*What is being asked*.
Copies of all lines containing the string "Logistic" are needed from the data below.

[Recorded data]

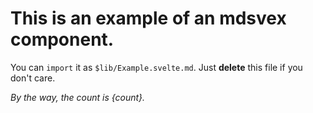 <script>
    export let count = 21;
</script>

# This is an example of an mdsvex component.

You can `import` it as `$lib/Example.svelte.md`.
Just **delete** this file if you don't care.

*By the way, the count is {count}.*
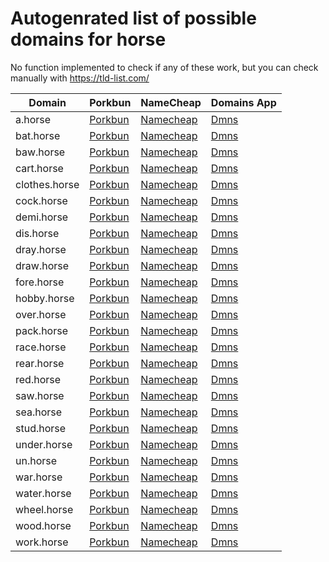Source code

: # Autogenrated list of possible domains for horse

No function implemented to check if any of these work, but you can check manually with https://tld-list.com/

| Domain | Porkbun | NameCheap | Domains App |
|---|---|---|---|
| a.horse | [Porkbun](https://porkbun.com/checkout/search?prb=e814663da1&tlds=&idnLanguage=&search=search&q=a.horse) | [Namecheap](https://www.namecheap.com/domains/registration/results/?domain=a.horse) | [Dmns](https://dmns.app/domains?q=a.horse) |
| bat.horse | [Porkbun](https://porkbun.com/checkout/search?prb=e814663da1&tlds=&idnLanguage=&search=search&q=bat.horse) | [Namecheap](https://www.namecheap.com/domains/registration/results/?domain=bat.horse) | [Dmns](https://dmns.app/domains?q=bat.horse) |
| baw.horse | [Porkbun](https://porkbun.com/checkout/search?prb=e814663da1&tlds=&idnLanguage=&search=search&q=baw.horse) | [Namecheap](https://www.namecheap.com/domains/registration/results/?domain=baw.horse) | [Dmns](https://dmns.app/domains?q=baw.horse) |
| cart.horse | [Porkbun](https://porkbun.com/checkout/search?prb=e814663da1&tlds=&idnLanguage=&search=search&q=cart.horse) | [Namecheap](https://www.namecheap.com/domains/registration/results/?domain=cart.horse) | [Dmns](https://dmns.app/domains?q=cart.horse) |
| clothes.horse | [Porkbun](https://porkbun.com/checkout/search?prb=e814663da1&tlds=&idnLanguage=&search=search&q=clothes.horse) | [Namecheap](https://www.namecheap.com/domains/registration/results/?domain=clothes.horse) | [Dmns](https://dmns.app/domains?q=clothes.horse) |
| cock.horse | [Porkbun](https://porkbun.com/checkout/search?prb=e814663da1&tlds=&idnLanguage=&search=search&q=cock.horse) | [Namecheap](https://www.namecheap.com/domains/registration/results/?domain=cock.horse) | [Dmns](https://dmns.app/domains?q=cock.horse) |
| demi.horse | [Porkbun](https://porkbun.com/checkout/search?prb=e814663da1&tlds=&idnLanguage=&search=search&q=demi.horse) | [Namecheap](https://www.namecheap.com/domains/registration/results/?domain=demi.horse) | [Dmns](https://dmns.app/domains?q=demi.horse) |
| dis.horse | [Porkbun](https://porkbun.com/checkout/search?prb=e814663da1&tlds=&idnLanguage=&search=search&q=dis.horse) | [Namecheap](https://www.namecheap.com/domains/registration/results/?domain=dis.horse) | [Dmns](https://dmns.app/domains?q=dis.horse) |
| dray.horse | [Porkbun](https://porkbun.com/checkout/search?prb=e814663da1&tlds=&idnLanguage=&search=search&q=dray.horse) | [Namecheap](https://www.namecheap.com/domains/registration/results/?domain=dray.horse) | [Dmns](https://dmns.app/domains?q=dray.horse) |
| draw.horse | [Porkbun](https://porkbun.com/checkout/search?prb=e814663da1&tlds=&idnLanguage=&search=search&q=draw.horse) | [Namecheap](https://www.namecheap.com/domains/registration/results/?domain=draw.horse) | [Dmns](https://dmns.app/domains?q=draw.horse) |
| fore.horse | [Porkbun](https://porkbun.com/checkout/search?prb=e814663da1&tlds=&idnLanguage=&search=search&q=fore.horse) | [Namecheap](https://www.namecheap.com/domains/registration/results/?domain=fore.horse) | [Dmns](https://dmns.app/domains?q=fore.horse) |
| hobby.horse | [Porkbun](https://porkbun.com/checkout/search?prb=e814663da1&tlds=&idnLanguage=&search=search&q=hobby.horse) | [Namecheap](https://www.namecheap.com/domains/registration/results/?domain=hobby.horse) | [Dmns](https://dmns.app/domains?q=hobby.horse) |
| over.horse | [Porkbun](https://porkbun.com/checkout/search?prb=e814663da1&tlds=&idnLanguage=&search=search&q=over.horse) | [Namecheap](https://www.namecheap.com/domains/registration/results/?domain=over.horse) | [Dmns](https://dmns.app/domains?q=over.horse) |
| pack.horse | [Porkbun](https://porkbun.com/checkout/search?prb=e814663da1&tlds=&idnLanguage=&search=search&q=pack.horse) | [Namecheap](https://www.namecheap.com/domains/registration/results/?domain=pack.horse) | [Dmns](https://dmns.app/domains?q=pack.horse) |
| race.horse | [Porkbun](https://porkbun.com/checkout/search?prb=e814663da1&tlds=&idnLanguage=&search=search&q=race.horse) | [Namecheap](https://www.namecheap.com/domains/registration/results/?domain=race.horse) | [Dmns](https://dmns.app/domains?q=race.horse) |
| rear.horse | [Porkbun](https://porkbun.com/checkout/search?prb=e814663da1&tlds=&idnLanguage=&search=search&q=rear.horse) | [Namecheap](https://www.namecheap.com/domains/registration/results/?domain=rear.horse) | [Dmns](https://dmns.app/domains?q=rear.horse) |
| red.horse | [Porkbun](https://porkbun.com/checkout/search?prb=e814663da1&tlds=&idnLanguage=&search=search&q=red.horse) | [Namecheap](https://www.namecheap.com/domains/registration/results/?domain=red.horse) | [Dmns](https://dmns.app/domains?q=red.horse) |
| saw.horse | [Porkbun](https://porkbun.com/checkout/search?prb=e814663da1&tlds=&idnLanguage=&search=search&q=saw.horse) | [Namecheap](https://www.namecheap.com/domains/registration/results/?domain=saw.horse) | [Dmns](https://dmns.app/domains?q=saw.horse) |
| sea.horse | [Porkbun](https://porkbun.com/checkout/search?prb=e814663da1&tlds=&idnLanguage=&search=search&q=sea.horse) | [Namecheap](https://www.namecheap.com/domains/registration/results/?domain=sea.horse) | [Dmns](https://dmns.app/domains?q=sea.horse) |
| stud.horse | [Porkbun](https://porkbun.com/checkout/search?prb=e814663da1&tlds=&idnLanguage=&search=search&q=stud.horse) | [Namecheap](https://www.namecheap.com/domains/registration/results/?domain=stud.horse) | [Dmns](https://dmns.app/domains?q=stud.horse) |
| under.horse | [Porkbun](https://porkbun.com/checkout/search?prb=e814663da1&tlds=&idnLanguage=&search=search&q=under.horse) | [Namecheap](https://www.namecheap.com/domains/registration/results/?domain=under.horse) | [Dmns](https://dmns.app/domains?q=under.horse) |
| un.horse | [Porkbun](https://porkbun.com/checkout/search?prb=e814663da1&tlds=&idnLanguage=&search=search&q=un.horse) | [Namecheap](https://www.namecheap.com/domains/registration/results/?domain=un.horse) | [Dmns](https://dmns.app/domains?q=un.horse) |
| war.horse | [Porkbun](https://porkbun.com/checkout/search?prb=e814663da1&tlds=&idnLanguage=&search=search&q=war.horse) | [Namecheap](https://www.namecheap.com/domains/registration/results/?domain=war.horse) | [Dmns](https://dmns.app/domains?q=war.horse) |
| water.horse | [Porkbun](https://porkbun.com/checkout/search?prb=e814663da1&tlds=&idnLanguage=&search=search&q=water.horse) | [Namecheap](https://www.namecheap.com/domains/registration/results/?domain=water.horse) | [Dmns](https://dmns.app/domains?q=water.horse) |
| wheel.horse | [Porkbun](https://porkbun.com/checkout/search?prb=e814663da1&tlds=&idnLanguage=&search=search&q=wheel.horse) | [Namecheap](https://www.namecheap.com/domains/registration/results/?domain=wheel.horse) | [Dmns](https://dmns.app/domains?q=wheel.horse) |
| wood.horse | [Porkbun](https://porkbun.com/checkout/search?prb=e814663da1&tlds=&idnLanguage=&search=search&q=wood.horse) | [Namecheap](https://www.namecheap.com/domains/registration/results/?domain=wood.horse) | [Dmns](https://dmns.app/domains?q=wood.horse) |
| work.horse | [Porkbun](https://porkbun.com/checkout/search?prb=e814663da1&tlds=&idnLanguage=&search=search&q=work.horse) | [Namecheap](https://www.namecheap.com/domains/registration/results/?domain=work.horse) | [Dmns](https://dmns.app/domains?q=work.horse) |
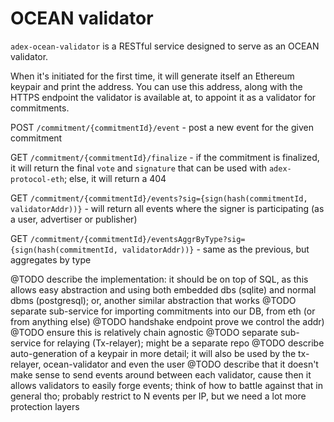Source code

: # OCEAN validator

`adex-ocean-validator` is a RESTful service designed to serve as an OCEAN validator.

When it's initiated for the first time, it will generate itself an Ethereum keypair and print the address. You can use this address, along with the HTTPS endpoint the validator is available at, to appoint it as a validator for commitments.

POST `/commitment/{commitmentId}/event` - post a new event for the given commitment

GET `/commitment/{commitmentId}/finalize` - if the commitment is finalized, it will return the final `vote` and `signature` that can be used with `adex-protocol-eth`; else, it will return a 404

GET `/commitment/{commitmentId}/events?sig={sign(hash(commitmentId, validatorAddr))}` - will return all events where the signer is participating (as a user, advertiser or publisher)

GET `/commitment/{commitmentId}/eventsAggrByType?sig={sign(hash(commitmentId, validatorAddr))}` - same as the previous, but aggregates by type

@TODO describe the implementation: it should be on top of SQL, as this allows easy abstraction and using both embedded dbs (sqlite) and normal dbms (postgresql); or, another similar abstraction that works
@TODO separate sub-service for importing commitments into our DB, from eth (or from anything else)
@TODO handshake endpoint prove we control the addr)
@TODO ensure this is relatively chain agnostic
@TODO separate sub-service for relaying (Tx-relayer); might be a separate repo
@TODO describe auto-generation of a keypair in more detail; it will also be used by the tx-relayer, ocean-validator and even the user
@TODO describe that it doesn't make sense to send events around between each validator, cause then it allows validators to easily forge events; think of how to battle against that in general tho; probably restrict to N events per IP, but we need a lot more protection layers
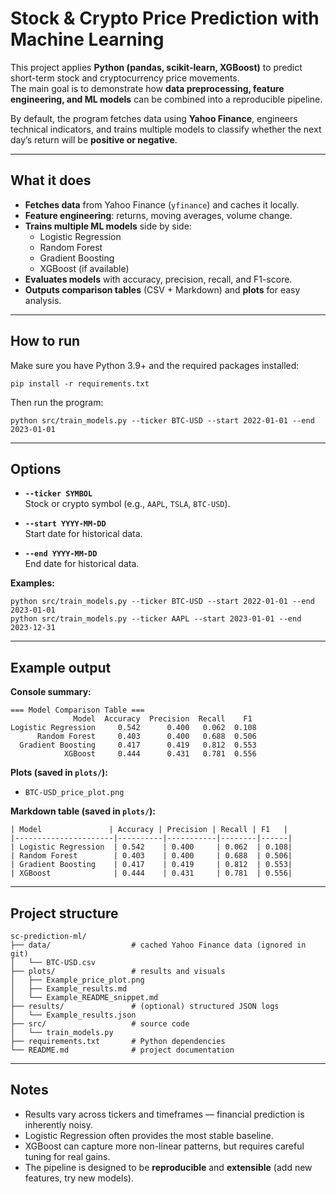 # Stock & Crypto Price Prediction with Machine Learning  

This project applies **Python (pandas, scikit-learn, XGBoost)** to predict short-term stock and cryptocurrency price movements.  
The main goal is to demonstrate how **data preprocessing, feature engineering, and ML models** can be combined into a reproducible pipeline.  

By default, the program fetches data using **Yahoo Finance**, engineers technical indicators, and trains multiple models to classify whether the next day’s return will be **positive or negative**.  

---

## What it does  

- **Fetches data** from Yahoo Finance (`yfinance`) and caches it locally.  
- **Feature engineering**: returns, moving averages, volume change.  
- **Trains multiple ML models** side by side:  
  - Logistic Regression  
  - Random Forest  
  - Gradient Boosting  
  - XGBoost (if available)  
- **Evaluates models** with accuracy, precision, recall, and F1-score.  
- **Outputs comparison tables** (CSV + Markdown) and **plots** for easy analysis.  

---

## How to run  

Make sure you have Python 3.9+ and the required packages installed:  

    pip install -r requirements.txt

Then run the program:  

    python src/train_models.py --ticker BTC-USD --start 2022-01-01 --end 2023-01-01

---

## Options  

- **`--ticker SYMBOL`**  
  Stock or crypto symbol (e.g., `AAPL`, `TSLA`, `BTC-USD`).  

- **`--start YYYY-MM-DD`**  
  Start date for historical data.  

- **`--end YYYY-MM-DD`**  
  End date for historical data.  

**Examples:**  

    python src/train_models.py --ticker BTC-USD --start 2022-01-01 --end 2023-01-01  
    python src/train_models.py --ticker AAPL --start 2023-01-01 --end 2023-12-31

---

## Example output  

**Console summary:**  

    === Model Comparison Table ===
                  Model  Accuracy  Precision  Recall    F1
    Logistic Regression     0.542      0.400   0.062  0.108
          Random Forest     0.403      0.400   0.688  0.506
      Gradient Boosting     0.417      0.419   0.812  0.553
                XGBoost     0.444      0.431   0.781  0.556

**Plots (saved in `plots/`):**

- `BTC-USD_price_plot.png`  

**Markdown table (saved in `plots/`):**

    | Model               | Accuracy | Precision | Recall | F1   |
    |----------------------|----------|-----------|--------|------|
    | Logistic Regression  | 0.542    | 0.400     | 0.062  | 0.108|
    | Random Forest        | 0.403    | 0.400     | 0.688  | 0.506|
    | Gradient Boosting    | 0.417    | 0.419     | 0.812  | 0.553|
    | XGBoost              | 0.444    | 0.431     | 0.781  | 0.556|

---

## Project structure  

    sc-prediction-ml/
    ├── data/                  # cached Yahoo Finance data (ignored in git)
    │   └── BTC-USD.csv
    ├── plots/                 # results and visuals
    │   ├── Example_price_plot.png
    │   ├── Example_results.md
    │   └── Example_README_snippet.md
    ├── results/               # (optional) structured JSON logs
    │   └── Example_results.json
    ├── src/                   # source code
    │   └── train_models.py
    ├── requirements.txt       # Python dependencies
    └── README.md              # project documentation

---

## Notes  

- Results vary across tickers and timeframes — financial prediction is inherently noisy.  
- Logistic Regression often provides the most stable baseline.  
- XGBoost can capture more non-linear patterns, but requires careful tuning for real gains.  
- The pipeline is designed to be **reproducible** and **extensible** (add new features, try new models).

*Response to this exercise*.
  - Logistic Regression  
    Logistic Regression     0.542      0.400   0.062  0.108
    | Logistic Regression  | 0.542    | 0.400     | 0.062  | 0.108|
- Logistic Regression often provides the most stable baseline.  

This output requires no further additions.